Interpreting Bivariate Data
Key Ideas
Key Terms
- Sample size
- Small samples (e.g. <20) produce less reliable conclusions. Large, representative samples give more confidence.
- Confounding variables
- Hidden third variables that may explain both x and y, making the association misleading.
- Bias
- In data collection (e.g. only surveying one group) means the data may not represent the population.
- Ethical data use
- Data should not be cherry-picked, manipulated, or presented in a misleading way. Scales and ranges should be chosen fairly.
Writing a Statistical Conclusion
A strong conclusion names both variables, states the direction and strength of the relationship, acknowledges limitations (sample size, possible confounders), and avoids claiming causation unless a controlled experiment was conducted.
Worked Example
Question: A survey of 15 Year 9 students found a moderate positive correlation between the number of books read per month and performance on a reading comprehension test. Write a statistical conclusion and identify two limitations.
Statistical Conclusion:
The data suggests a moderate positive association between the number of books read per month and reading comprehension test scores among Year 9 students. Students who read more books per month tended to score higher on the test.
Limitations:
1. The sample size of 15 is very small, making it difficult to generalise the findings to all Year 9 students.

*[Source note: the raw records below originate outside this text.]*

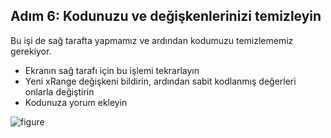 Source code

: ## Adım 6: Kodunuzu ve değişkenlerinizi temizleyin

Bu işi de sağ tarafta yapmamız ve ardından kodumuzu temizlememiz gerekiyor.
  
- Ekranın sağ tarafı için bu işlemi tekrarlayın
- Yeni xRange değişkeni bildirin, ardından sabit kodlanmış değerleri onlarla değiştirin
- Kodunuza yorum ekleyin

![figure]()
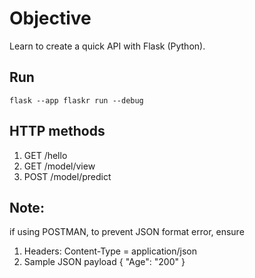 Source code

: # Objective
Learn to create a quick API with Flask (Python).

## Run
`flask --app flaskr run --debug`  

## HTTP methods
1. GET /hello
2. GET /model/view
3. POST /model/predict


## Note: 
if using POSTMAN, to prevent JSON format error, ensure 

1. Headers: Content-Type = application/json
2. Sample JSON payload
{
  "Age": "200"
}
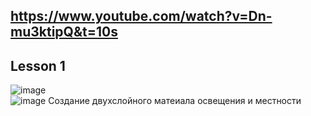 ## https://www.youtube.com/watch?v=Dn-mu3ktipQ&t=10s
## Lesson 1
![image](https://user-images.githubusercontent.com/90381005/188741007-f1f68801-b256-490b-947a-2e6ed89d8401.png)
<br>
![image](https://user-images.githubusercontent.com/90381005/188740456-501dfd37-3771-4df9-84e3-20ed4ec5c8f4.png)
Создание двухслойного матеиала освещения и местности

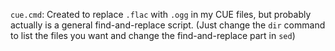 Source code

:`cue.cmd`: Created to replace `.flac` with `.ogg` in my CUE files, but probably actually is a general find-and-replace script.
(Just change the `dir` command to list the files you want and change the find-and-replace part in `sed`)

2. The survey does not establish causation — students with stronger reading ability may choose to read more books rather than reading causing the improvement.
Making Predictions from the Line of Best Fit
The line of best fit is a tool for making predictions. Once you have the equation of the line (y = mx + b), substitute a given x-value to predict the y-value, or rearrange to find x for a given y-value.
Example: A study finds the equation y = 4x + 30, where x = hours of revision and y = exam score (%). Predict the score for a student who revises 7 hours: y = 4(7) + 30 = 28 + 30 = 58%. Always state the units and context in your answer.
Interpreting the Gradient in Context
The gradient (m) in y = mx + b represents the rate of change: how much y increases (or decreases) for each 1-unit increase in x.
Example: In y = 4x + 30 (score vs revision hours), the gradient is 4. This means for each additional hour of revision, the predicted exam score increases by 4 marks. The gradient has units: marks per hour.
A negative gradient means y decreases as x increases — for example, if more hours of TV is associated with lower scores, the gradient would be negative.
Interpreting the y-Intercept in Context
The y-intercept (b) is the predicted value of y when x = 0. This is the "starting value."
Example: In y = 4x + 30, the y-intercept is 30. This means a student who does no revision is predicted to score 30%. However, always consider whether the y-intercept makes sense in context — sometimes x = 0 is outside the range of data (extrapolation), making the y-intercept less meaningful.
Limitations of Predictions
Predictions made from a line of best fit have important limitations: (1) Extrapolation is unreliable — the trend may not continue outside the data range. (2) Scatter reduces accuracy — the more spread out the data, the less precise predictions are. (3) Correlation is not causation — even if the model predicts well, there may be other explanations for the relationship. (4) Outliers can distort where the line is drawn.
A good answer will make the prediction and then comment on its reliability.
Critically Evaluating Bivariate Data Claims
When someone makes a claim based on a scatter plot (e.g. "studying more causes better grades"), think critically: Was the sample representative? Was the data collected carefully? Could a third variable explain the trend? Is the prediction based on interpolation or extrapolation?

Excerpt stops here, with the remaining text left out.